A esposa de Osíris, Ísis, não descansou até enterrar seu marido apropriadamente. Ela conseguiu localizar o esquife e voltou para o Egito. Furioso, Seth esquartejou o corpo e espalhou os pedaços por todo o Egito. Mas Ísis os encontrou e fez cópias de cera de todos eles para que fossem adorados em um templo. Anúbis a ajudou a preservar o corpo de Osíris com faixas de linho, trazendo Osíris de volta à vida. Ele então passou a governar o submundo.
Destruição da humanidade
Sekhmet deleitou-se em um massacre que destruiu tanto o Alto quanto o Baixo Egito, até que o Nilo se tingisse de vermelho com o sangue dos homens. Rá teve pena, mas até mesmo ele não era capaz de deter a vingativa Sekhmet.
Ele então ordenou que seus mensageiros fossem à ilha de Elephantine para trazer ocre vermelho, que deveria ser misturado com cerveja e derramado nos campos onde Skhmet planejava seu próximo massacre.

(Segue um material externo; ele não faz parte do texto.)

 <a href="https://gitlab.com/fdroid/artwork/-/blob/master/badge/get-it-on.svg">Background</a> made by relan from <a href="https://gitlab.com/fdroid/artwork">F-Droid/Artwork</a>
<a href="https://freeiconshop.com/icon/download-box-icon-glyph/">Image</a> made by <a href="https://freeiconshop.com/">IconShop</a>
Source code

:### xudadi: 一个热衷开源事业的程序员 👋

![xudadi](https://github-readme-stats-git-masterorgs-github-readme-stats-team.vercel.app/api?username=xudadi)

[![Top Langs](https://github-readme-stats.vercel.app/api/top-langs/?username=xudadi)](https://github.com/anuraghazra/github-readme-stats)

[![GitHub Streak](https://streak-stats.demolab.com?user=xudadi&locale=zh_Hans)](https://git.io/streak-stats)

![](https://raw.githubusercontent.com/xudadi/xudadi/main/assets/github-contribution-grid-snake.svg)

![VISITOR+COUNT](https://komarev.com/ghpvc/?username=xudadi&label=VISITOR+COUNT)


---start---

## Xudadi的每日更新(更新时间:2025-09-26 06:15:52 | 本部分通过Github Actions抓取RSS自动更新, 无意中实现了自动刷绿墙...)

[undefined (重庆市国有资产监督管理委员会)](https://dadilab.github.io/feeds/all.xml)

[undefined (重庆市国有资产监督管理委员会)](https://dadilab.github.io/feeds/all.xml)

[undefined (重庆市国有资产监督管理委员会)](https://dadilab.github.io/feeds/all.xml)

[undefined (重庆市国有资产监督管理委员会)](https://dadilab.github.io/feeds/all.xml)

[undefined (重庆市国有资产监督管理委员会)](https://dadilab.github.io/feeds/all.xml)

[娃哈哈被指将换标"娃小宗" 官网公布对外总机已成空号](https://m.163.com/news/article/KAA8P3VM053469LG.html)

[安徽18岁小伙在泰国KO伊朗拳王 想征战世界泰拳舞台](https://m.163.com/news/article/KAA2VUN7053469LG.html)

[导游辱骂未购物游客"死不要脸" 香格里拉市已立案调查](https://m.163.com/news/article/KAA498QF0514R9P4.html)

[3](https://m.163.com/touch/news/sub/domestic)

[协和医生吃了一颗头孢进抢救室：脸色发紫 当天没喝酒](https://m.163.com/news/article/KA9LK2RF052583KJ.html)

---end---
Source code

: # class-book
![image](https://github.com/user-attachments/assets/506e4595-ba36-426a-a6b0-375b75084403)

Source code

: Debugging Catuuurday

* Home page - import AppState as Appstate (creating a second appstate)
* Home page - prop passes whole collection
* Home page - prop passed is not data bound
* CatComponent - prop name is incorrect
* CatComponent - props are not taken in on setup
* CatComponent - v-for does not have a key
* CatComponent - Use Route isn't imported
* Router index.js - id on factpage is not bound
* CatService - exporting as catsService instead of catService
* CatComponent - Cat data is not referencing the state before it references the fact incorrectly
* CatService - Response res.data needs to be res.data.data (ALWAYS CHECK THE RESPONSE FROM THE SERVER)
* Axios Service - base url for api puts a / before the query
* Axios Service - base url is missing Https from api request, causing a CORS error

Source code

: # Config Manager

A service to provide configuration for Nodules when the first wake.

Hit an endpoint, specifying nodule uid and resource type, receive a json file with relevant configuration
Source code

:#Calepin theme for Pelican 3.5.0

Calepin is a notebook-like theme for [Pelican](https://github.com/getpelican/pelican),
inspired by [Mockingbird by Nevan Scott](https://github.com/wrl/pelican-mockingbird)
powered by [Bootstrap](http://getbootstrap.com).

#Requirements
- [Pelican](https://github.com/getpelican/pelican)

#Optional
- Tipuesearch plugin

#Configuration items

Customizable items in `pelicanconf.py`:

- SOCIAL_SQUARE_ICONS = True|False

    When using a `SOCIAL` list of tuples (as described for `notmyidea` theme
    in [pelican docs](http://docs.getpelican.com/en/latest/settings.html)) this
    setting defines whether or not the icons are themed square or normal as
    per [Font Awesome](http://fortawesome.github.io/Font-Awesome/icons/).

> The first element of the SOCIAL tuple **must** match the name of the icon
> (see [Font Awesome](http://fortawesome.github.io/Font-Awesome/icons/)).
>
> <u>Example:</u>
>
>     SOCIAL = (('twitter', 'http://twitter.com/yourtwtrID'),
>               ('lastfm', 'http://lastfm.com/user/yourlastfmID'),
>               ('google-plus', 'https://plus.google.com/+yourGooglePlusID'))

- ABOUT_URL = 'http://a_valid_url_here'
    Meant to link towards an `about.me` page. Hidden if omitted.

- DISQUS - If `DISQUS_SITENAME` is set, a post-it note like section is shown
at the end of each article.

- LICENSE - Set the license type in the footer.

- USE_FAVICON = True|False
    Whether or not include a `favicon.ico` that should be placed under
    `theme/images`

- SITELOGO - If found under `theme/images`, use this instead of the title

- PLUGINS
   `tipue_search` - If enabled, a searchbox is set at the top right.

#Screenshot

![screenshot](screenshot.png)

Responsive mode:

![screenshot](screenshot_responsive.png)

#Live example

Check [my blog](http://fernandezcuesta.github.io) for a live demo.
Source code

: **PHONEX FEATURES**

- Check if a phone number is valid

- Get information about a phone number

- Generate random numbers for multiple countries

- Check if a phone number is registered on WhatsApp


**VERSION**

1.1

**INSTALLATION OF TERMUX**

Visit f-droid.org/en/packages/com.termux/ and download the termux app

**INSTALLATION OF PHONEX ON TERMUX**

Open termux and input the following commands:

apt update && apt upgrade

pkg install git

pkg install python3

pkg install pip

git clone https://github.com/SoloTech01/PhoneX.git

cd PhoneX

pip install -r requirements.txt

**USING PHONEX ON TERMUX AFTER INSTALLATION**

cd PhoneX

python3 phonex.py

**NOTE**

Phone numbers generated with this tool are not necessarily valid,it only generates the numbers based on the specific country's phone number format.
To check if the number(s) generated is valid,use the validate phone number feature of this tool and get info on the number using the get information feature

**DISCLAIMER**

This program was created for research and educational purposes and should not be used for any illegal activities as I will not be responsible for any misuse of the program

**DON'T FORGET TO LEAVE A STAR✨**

Quando Sekhmet viu os campos vermelhos, ela pensou que seu massacre havia acabado. Ela então gargalhou de alegria e bebeu o “sangue” até ficar completamente intoxicada. Rá mudou seu nome para Hathor e a partir daí, ela só podia abater homens com o poder do amor.
DADO CURIOSO: O festival anual de cerveja de Heliopolis celebrava o resgate da humanidade do massacre de Sekhmet.
Plantas, árvores e flores
Uma das plantas mais reverenciada pelos egípcios é o papiro (mehyt) – um símbolo da vida e das terras alagadas de onde ela surgiu. Acreditava-se que pilares de papiro sustentavam o céu. Ele também era o símbolo do Baixo Egito.
Importância similar tinha a flor seshen (lótus), que se fecha à noite e afunda sob as águas. Por esta razão, ela se transformou no símbolo do Sol e da criação. Como um símbolo de renascimento e do Alto Egito, era associada à Osíris e ao culto dos funerais.
As árvores mais respeitadas eram o sicômoro, que se estendia até os portões do paraíso, e o salgueiro, a árvore que cresceu ao redor do esquife de Osíris.